--- GIVEN INFORMATION Enclosed Below ---

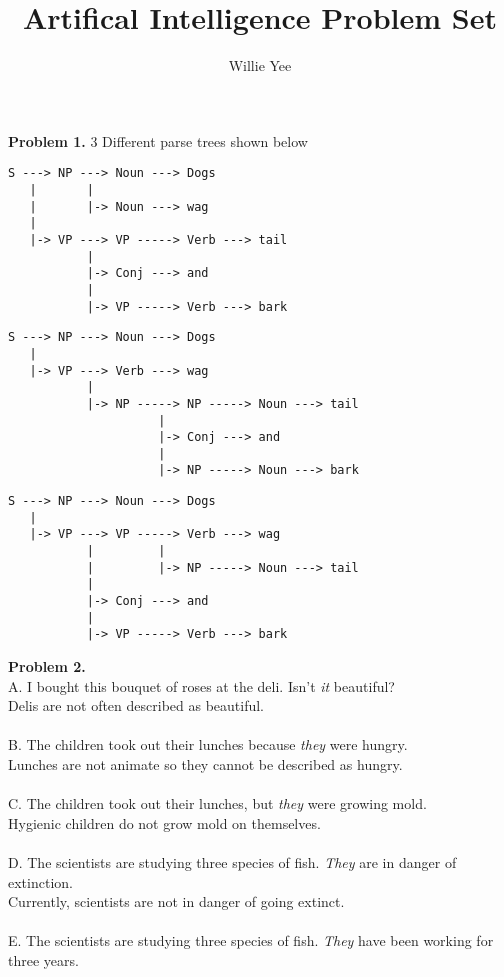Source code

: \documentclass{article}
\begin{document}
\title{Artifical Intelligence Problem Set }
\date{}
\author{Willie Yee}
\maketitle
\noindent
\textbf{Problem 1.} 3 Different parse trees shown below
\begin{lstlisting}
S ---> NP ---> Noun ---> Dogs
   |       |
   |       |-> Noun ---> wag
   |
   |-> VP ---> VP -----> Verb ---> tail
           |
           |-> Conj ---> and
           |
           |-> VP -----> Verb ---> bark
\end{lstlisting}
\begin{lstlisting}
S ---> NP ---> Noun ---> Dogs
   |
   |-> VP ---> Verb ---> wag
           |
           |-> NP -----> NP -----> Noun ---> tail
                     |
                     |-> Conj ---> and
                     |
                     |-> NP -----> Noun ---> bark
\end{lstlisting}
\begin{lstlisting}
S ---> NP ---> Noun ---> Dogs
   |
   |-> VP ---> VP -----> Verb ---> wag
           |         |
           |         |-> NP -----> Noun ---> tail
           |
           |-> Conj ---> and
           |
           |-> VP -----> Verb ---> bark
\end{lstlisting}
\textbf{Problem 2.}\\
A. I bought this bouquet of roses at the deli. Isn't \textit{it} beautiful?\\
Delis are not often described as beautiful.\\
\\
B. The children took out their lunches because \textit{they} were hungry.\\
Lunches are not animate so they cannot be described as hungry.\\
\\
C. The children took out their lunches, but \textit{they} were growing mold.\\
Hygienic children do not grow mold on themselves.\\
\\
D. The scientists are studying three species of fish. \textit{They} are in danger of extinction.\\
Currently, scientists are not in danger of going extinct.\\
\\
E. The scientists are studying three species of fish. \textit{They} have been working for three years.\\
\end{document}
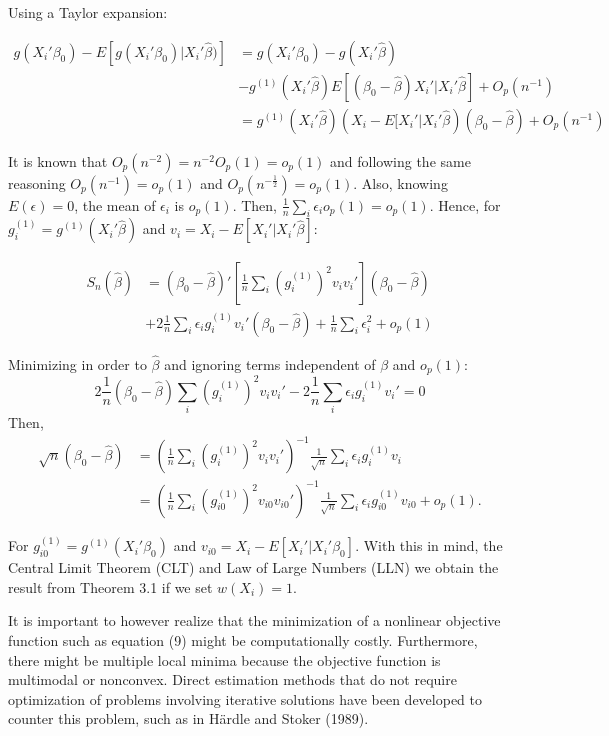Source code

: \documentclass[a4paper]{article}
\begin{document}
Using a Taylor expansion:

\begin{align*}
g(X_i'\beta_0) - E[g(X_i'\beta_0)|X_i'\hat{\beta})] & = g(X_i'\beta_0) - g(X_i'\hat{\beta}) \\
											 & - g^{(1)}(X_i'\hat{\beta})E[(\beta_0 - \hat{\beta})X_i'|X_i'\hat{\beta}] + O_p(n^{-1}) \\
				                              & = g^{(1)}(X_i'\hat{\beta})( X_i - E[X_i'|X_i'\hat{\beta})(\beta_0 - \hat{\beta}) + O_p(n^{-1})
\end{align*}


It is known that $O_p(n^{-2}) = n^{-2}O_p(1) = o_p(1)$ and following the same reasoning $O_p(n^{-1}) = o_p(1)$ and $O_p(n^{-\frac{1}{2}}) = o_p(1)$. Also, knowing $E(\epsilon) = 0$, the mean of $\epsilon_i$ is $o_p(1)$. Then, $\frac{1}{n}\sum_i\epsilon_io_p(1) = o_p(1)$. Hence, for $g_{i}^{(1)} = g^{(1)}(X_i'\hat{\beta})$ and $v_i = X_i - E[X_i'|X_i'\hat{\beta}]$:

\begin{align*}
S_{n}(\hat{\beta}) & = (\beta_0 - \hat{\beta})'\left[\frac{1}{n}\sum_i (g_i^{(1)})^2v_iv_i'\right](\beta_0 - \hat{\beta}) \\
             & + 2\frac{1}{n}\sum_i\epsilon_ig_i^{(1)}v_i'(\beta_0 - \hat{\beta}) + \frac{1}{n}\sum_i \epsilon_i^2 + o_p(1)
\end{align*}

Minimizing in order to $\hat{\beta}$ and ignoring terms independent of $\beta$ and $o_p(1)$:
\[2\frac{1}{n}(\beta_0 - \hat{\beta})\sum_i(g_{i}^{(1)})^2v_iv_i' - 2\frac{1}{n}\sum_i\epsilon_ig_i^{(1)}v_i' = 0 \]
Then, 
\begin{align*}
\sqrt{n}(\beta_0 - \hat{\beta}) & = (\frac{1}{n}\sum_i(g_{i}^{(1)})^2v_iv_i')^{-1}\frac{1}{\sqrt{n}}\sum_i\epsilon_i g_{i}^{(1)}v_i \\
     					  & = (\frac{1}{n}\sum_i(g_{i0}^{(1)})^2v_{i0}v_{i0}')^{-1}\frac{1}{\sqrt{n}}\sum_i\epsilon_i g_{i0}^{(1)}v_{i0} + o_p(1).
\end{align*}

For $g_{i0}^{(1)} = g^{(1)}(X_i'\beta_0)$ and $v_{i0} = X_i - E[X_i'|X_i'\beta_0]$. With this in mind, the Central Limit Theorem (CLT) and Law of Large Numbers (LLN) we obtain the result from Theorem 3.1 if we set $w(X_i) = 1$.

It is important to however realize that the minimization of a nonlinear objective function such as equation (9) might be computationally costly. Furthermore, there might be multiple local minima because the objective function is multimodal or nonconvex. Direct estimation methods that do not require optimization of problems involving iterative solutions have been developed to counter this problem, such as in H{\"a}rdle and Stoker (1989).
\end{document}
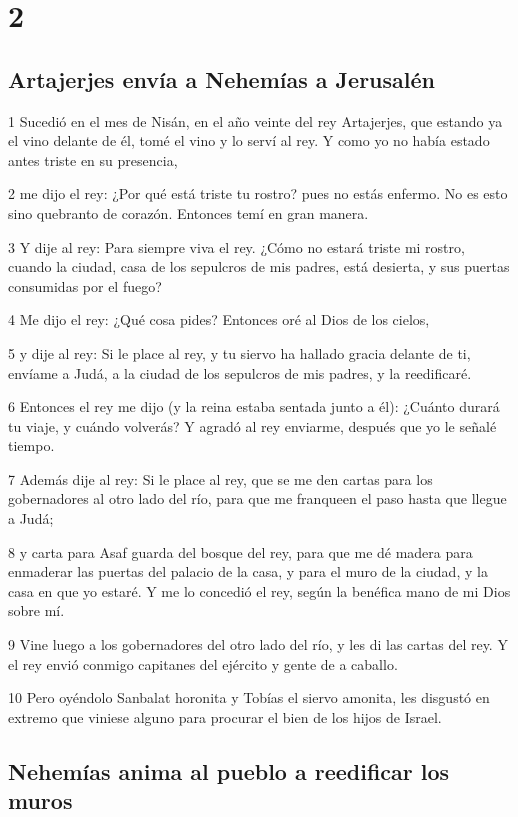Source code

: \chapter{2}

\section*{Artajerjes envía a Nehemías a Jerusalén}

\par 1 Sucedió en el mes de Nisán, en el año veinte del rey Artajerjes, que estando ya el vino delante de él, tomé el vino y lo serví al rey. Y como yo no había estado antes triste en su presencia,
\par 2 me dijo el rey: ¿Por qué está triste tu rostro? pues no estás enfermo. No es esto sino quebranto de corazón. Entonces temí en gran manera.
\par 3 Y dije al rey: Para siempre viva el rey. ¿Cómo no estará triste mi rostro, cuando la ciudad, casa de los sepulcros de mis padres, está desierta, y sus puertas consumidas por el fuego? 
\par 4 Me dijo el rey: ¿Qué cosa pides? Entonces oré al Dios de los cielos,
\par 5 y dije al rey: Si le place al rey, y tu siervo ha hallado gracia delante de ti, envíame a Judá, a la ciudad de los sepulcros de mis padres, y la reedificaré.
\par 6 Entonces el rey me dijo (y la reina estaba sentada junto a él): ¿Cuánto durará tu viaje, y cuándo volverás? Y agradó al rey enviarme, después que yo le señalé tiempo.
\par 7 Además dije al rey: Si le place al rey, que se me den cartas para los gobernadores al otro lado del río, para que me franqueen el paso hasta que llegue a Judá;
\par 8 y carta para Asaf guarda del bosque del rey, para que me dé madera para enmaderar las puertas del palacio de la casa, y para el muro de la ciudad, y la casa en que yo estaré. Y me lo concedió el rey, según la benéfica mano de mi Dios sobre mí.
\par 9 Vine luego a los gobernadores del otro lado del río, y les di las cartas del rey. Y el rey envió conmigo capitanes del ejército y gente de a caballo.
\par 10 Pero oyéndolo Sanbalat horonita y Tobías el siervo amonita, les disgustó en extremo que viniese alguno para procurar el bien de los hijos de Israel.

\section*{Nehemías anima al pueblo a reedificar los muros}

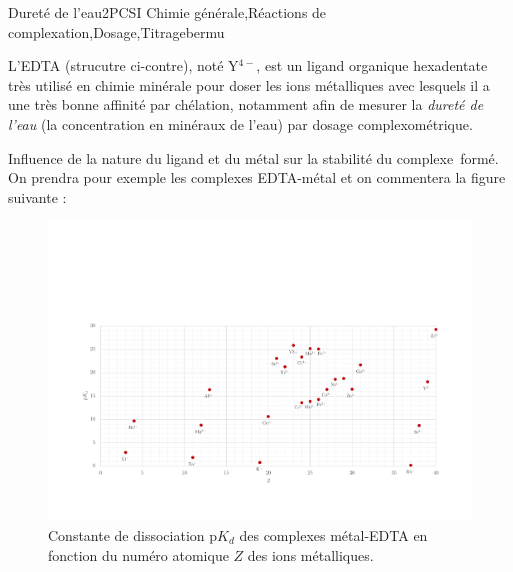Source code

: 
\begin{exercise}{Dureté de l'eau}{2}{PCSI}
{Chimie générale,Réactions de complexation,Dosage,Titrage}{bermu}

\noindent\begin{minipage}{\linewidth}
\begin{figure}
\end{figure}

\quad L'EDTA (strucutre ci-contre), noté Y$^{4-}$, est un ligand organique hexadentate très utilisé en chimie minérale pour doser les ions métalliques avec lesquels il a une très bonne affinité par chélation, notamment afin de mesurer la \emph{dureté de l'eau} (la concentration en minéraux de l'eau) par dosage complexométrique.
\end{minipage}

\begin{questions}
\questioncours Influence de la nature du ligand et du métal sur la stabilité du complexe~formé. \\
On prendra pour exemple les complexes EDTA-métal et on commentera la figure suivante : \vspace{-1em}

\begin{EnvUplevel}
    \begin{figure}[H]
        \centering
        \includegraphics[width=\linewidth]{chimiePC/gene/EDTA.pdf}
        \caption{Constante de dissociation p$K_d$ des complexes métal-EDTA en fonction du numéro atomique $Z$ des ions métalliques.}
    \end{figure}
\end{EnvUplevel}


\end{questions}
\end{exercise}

--- End of Enclosed GIVEN INFORMATION ---

■ YOUR TASK ■
Set the listing down exactly, without its pictures.

■ ANSWER ■
Source code

: \documentclass{article}
\begin{document}
\title{Artifical Intelligence Problem Set }
\date{}
\author{Willie Yee}
\maketitle
\noindent
\textbf{Problem 1.} 3 Different parse trees shown below
\begin{lstlisting}
S ---> NP ---> Noun ---> Dogs
   |       |
   |       |-> Noun ---> wag
   |
   |-> VP ---> VP -----> Verb ---> tail
           |
           |-> Conj ---> and
           |
           |-> VP -----> Verb ---> bark
\end{lstlisting}
\begin{lstlisting}
S ---> NP ---> Noun ---> Dogs
   |
   |-> VP ---> Verb ---> wag
           |
           |-> NP -----> NP -----> Noun ---> tail
                     |
                     |-> Conj ---> and
                     |
                     |-> NP -----> Noun ---> bark
\end{lstlisting}
\begin{lstlisting}
S ---> NP ---> Noun ---> Dogs
   |
   |-> VP ---> VP -----> Verb ---> wag
           |         |
           |         |-> NP -----> Noun ---> tail
           |
           |-> Conj ---> and
           |
           |-> VP -----> Verb ---> bark
\end{lstlisting}
\textbf{Problem 2.}\\
A. I bought this bouquet of roses at the deli. Isn't \textit{it} beautiful?\\
Delis are not often described as beautiful.\\
\\
B. The children took out their lunches because \textit{they} were hungry.\\
Lunches are not animate so they cannot be described as hungry.\\
\\
C. The children took out their lunches, but \textit{they} were growing mold.\\
Hygienic children do not grow mold on themselves.\\
\\
D. The scientists are studying three species of fish. \textit{They} are in danger of extinction.\\
Currently, scientists are not in danger of going extinct.\\
\\
E. The scientists are studying three species of fish. \textit{They} have been working for three years.\\
\end{document}
Source code

: \documentclass[a4paper]{article}
\begin{document}
Using a Taylor expansion:

\begin{align*}
g(X_i'\beta_0) - E[g(X_i'\beta_0)|X_i'\hat{\beta})] & = g(X_i'\beta_0) - g(X_i'\hat{\beta}) \\
											 & - g^{(1)}(X_i'\hat{\beta})E[(\beta_0 - \hat{\beta})X_i'|X_i'\hat{\beta}] + O_p(n^{-1}) \\
				                              & = g^{(1)}(X_i'\hat{\beta})( X_i - E[X_i'|X_i'\hat{\beta})(\beta_0 - \hat{\beta}) + O_p(n^{-1})
\end{align*}


It is known that $O_p(n^{-2}) = n^{-2}O_p(1) = o_p(1)$ and following the same reasoning $O_p(n^{-1}) = o_p(1)$ and $O_p(n^{-\frac{1}{2}}) = o_p(1)$. Also, knowing $E(\epsilon) = 0$, the mean of $\epsilon_i$ is $o_p(1)$. Then, $\frac{1}{n}\sum_i\epsilon_io_p(1) = o_p(1)$. Hence, for $g_{i}^{(1)} = g^{(1)}(X_i'\hat{\beta})$ and $v_i = X_i - E[X_i'|X_i'\hat{\beta}]$:

\begin{align*}
S_{n}(\hat{\beta}) & = (\beta_0 - \hat{\beta})'\left[\frac{1}{n}\sum_i (g_i^{(1)})^2v_iv_i'\right](\beta_0 - \hat{\beta}) \\
             & + 2\frac{1}{n}\sum_i\epsilon_ig_i^{(1)}v_i'(\beta_0 - \hat{\beta}) + \frac{1}{n}\sum_i \epsilon_i^2 + o_p(1)
\end{align*}

Minimizing in order to $\hat{\beta}$ and ignoring terms independent of $\beta$ and $o_p(1)$:
\[2\frac{1}{n}(\beta_0 - \hat{\beta})\sum_i(g_{i}^{(1)})^2v_iv_i' - 2\frac{1}{n}\sum_i\epsilon_ig_i^{(1)}v_i' = 0 \]
Then, 
\begin{align*}
\sqrt{n}(\beta_0 - \hat{\beta}) & = (\frac{1}{n}\sum_i(g_{i}^{(1)})^2v_iv_i')^{-1}\frac{1}{\sqrt{n}}\sum_i\epsilon_i g_{i}^{(1)}v_i \\
     					  & = (\frac{1}{n}\sum_i(g_{i0}^{(1)})^2v_{i0}v_{i0}')^{-1}\frac{1}{\sqrt{n}}\sum_i\epsilon_i g_{i0}^{(1)}v_{i0} + o_p(1).
\end{align*}

For $g_{i0}^{(1)} = g^{(1)}(X_i'\beta_0)$ and $v_{i0} = X_i - E[X_i'|X_i'\beta_0]$. With this in mind, the Central Limit Theorem (CLT) and Law of Large Numbers (LLN) we obtain the result from Theorem 3.1 if we set $w(X_i) = 1$.

It is important to however realize that the minimization of a nonlinear objective function such as equation (9) might be computationally costly. Furthermore, there might be multiple local minima because the objective function is multimodal or nonconvex. Direct estimation methods that do not require optimization of problems involving iterative solutions have been developed to counter this problem, such as in H{\"a}rdle and Stoker (1989).
\end{document}
Source code

: \chapter{2}

\section*{Artajerjes envía a Nehemías a Jerusalén}

\par 1 Sucedió en el mes de Nisán, en el año veinte del rey Artajerjes, que estando ya el vino delante de él, tomé el vino y lo serví al rey. Y como yo no había estado antes triste en su presencia,
\par 2 me dijo el rey: ¿Por qué está triste tu rostro? pues no estás enfermo. No es esto sino quebranto de corazón. Entonces temí en gran manera.
\par 3 Y dije al rey: Para siempre viva el rey. ¿Cómo no estará triste mi rostro, cuando la ciudad, casa de los sepulcros de mis padres, está desierta, y sus puertas consumidas por el fuego? 
\par 4 Me dijo el rey: ¿Qué cosa pides? Entonces oré al Dios de los cielos,
\par 5 y dije al rey: Si le place al rey, y tu siervo ha hallado gracia delante de ti, envíame a Judá, a la ciudad de los sepulcros de mis padres, y la reedificaré.
\par 6 Entonces el rey me dijo (y la reina estaba sentada junto a él): ¿Cuánto durará tu viaje, y cuándo volverás? Y agradó al rey enviarme, después que yo le señalé tiempo.
\par 7 Además dije al rey: Si le place al rey, que se me den cartas para los gobernadores al otro lado del río, para que me franqueen el paso hasta que llegue a Judá;
\par 8 y carta para Asaf guarda del bosque del rey, para que me dé madera para enmaderar las puertas del palacio de la casa, y para el muro de la ciudad, y la casa en que yo estaré. Y me lo concedió el rey, según la benéfica mano de mi Dios sobre mí.
\par 9 Vine luego a los gobernadores del otro lado del río, y les di las cartas del rey. Y el rey envió conmigo capitanes del ejército y gente de a caballo.
\par 10 Pero oyéndolo Sanbalat horonita y Tobías el siervo amonita, les disgustó en extremo que viniese alguno para procurar el bien de los hijos de Israel.

\section*{Nehemías anima al pueblo a reedificar los muros}

Source code

: 
\begin{exercise}{Dureté de l'eau}{2}{PCSI}
{Chimie générale,Réactions de complexation,Dosage,Titrage}{bermu}

\noindent\begin{minipage}{\linewidth}
\begin{figure}
\end{figure}

\quad L'EDTA (strucutre ci-contre), noté Y$^{4-}$, est un ligand organique hexadentate très utilisé en chimie minérale pour doser les ions métalliques avec lesquels il a une très bonne affinité par chélation, notamment afin de mesurer la \emph{dureté de l'eau} (la concentration en minéraux de l'eau) par dosage complexométrique.
\end{minipage}

\begin{questions}
\questioncours Influence de la nature du ligand et du métal sur la stabilité du complexe~formé. \\
On prendra pour exemple les complexes EDTA-métal et on commentera la figure suivante : \vspace{-1em}

\begin{EnvUplevel}
    \begin{figure}[H]
        \centering
        \includegraphics[width=\linewidth]{chimiePC/gene/EDTA.pdf}
        \caption{Constante de dissociation p$K_d$ des complexes métal-EDTA en fonction du numéro atomique $Z$ des ions métalliques.}
    \end{figure}
\end{EnvUplevel}


\end{questions}
\end{exercise}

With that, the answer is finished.